§ Saved data entries
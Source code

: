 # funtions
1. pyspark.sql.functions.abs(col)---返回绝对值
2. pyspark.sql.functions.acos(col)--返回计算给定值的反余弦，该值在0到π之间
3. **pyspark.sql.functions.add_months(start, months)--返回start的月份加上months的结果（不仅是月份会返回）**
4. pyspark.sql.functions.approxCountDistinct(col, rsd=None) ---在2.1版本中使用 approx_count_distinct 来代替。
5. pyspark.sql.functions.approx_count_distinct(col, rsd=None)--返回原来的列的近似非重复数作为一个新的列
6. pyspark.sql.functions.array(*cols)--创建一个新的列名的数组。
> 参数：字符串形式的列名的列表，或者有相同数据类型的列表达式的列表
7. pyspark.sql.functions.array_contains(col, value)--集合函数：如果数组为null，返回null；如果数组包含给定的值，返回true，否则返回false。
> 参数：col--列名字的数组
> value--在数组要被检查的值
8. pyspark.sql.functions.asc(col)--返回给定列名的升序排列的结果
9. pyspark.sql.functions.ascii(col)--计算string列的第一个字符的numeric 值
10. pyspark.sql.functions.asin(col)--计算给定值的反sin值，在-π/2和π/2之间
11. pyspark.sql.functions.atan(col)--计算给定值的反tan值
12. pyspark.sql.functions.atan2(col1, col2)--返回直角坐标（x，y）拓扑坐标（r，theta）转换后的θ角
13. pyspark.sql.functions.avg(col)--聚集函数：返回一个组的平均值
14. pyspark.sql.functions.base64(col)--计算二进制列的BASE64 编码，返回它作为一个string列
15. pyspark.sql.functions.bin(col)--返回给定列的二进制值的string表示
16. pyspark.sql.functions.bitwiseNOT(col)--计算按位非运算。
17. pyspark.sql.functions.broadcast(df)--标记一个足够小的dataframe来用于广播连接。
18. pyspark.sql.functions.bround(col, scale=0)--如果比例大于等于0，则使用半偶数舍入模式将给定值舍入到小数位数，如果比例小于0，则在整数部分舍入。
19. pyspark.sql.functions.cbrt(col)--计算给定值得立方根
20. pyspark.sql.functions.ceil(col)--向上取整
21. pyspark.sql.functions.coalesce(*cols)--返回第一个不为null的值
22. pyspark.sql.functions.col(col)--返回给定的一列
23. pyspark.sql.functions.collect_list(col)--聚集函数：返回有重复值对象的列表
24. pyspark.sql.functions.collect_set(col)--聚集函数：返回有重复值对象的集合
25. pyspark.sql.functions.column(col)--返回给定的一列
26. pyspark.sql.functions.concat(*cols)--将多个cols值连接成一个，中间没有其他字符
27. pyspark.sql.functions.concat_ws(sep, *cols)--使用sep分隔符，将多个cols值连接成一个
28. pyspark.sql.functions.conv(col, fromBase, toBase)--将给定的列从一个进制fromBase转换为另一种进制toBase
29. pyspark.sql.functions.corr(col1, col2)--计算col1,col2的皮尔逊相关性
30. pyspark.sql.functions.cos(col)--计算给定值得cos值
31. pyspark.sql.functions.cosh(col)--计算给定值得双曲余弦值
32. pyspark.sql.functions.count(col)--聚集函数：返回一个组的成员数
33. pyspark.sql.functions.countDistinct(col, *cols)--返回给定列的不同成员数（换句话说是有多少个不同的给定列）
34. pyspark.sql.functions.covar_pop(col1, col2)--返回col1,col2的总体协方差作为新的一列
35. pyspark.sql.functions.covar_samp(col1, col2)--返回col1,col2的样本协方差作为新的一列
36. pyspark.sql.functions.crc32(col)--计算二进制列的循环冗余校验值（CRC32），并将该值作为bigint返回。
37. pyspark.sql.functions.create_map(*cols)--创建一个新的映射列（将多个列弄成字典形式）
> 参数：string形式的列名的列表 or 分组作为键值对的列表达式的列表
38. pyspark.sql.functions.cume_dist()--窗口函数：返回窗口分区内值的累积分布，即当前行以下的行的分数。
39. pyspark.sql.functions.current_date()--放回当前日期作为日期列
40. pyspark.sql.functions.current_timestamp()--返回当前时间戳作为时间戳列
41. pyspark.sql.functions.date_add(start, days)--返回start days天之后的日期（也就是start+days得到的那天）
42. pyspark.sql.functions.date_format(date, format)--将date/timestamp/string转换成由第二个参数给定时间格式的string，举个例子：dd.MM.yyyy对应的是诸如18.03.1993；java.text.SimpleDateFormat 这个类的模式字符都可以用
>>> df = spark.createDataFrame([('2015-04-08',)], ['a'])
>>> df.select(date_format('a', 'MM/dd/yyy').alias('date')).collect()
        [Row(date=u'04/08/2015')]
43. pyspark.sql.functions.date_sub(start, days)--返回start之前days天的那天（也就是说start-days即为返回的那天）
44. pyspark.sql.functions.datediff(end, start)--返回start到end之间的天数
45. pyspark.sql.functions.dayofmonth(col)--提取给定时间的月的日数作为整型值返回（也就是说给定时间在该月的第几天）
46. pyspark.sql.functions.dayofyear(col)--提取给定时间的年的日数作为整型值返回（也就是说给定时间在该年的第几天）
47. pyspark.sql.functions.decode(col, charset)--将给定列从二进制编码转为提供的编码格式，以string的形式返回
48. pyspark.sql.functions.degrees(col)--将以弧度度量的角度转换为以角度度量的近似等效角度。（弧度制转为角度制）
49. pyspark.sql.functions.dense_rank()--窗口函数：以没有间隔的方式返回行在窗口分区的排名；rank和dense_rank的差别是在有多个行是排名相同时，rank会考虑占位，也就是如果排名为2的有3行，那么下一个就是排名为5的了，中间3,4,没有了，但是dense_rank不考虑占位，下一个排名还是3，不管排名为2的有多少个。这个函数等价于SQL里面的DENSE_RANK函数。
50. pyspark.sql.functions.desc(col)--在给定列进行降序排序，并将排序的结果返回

§ What needs to be done
Nothing in the records may change. Print all of them.

§ Completed exercise
Source code

: # funtions
1. pyspark.sql.functions.abs(col)---返回绝对值
2. pyspark.sql.functions.acos(col)--返回计算给定值的反余弦，该值在0到π之间
3. **pyspark.sql.functions.add_months(start, months)--返回start的月份加上months的结果（不仅是月份会返回）**
4. pyspark.sql.functions.approxCountDistinct(col, rsd=None) ---在2.1版本中使用 approx_count_distinct 来代替。
5. pyspark.sql.functions.approx_count_distinct(col, rsd=None)--返回原来的列的近似非重复数作为一个新的列
6. pyspark.sql.functions.array(*cols)--创建一个新的列名的数组。
> 参数：字符串形式的列名的列表，或者有相同数据类型的列表达式的列表
7. pyspark.sql.functions.array_contains(col, value)--集合函数：如果数组为null，返回null；如果数组包含给定的值，返回true，否则返回false。
> 参数：col--列名字的数组
> value--在数组要被检查的值
8. pyspark.sql.functions.asc(col)--返回给定列名的升序排列的结果
9. pyspark.sql.functions.ascii(col)--计算string列的第一个字符的numeric 值
10. pyspark.sql.functions.asin(col)--计算给定值的反sin值，在-π/2和π/2之间
11. pyspark.sql.functions.atan(col)--计算给定值的反tan值
12. pyspark.sql.functions.atan2(col1, col2)--返回直角坐标（x，y）拓扑坐标（r，theta）转换后的θ角
13. pyspark.sql.functions.avg(col)--聚集函数：返回一个组的平均值
14. pyspark.sql.functions.base64(col)--计算二进制列的BASE64 编码，返回它作为一个string列
15. pyspark.sql.functions.bin(col)--返回给定列的二进制值的string表示
16. pyspark.sql.functions.bitwiseNOT(col)--计算按位非运算。
17. pyspark.sql.functions.broadcast(df)--标记一个足够小的dataframe来用于广播连接。
18. pyspark.sql.functions.bround(col, scale=0)--如果比例大于等于0，则使用半偶数舍入模式将给定值舍入到小数位数，如果比例小于0，则在整数部分舍入。
19. pyspark.sql.functions.cbrt(col)--计算给定值得立方根
20. pyspark.sql.functions.ceil(col)--向上取整
21. pyspark.sql.functions.coalesce(*cols)--返回第一个不为null的值
22. pyspark.sql.functions.col(col)--返回给定的一列
23. pyspark.sql.functions.collect_list(col)--聚集函数：返回有重复值对象的列表
24. pyspark.sql.functions.collect_set(col)--聚集函数：返回有重复值对象的集合
25. pyspark.sql.functions.column(col)--返回给定的一列
26. pyspark.sql.functions.concat(*cols)--将多个cols值连接成一个，中间没有其他字符
27. pyspark.sql.functions.concat_ws(sep, *cols)--使用sep分隔符，将多个cols值连接成一个
28. pyspark.sql.functions.conv(col, fromBase, toBase)--将给定的列从一个进制fromBase转换为另一种进制toBase
29. pyspark.sql.functions.corr(col1, col2)--计算col1,col2的皮尔逊相关性
30. pyspark.sql.functions.cos(col)--计算给定值得cos值
31. pyspark.sql.functions.cosh(col)--计算给定值得双曲余弦值
32. pyspark.sql.functions.count(col)--聚集函数：返回一个组的成员数
33. pyspark.sql.functions.countDistinct(col, *cols)--返回给定列的不同成员数（换句话说是有多少个不同的给定列）
34. pyspark.sql.functions.covar_pop(col1, col2)--返回col1,col2的总体协方差作为新的一列
35. pyspark.sql.functions.covar_samp(col1, col2)--返回col1,col2的样本协方差作为新的一列
36. pyspark.sql.functions.crc32(col)--计算二进制列的循环冗余校验值（CRC32），并将该值作为bigint返回。
37. pyspark.sql.functions.create_map(*cols)--创建一个新的映射列（将多个列弄成字典形式）
> 参数：string形式的列名的列表 or 分组作为键值对的列表达式的列表
38. pyspark.sql.functions.cume_dist()--窗口函数：返回窗口分区内值的累积分布，即当前行以下的行的分数。
39. pyspark.sql.functions.current_date()--放回当前日期作为日期列
40. pyspark.sql.functions.current_timestamp()--返回当前时间戳作为时间戳列
41. pyspark.sql.functions.date_add(start, days)--返回start days天之后的日期（也就是start+days得到的那天）
42. pyspark.sql.functions.date_format(date, format)--将date/timestamp/string转换成由第二个参数给定时间格式的string，举个例子：dd.MM.yyyy对应的是诸如18.03.1993；java.text.SimpleDateFormat 这个类的模式字符都可以用
>>> df = spark.createDataFrame([('2015-04-08',)], ['a'])
>>> df.select(date_format('a', 'MM/dd/yyy').alias('date')).collect()
        [Row(date=u'04/08/2015')]
43. pyspark.sql.functions.date_sub(start, days)--返回start之前days天的那天（也就是说start-days即为返回的那天）
44. pyspark.sql.functions.datediff(end, start)--返回start到end之间的天数
45. pyspark.sql.functions.dayofmonth(col)--提取给定时间的月的日数作为整型值返回（也就是说给定时间在该月的第几天）
46. pyspark.sql.functions.dayofyear(col)--提取给定时间的年的日数作为整型值返回（也就是说给定时间在该年的第几天）
47. pyspark.sql.functions.decode(col, charset)--将给定列从二进制编码转为提供的编码格式，以string的形式返回
48. pyspark.sql.functions.degrees(col)--将以弧度度量的角度转换为以角度度量的近似等效角度。（弧度制转为角度制）
49. pyspark.sql.functions.dense_rank()--窗口函数：以没有间隔的方式返回行在窗口分区的排名；rank和dense_rank的差别是在有多个行是排名相同时，rank会考虑占位，也就是如果排名为2的有3行，那么下一个就是排名为5的了，中间3,4,没有了，但是dense_rank不考虑占位，下一个排名还是3，不管排名为2的有多少个。这个函数等价于SQL里面的DENSE_RANK函数。
50. pyspark.sql.functions.desc(col)--在给定列进行降序排序，并将排序的结果返回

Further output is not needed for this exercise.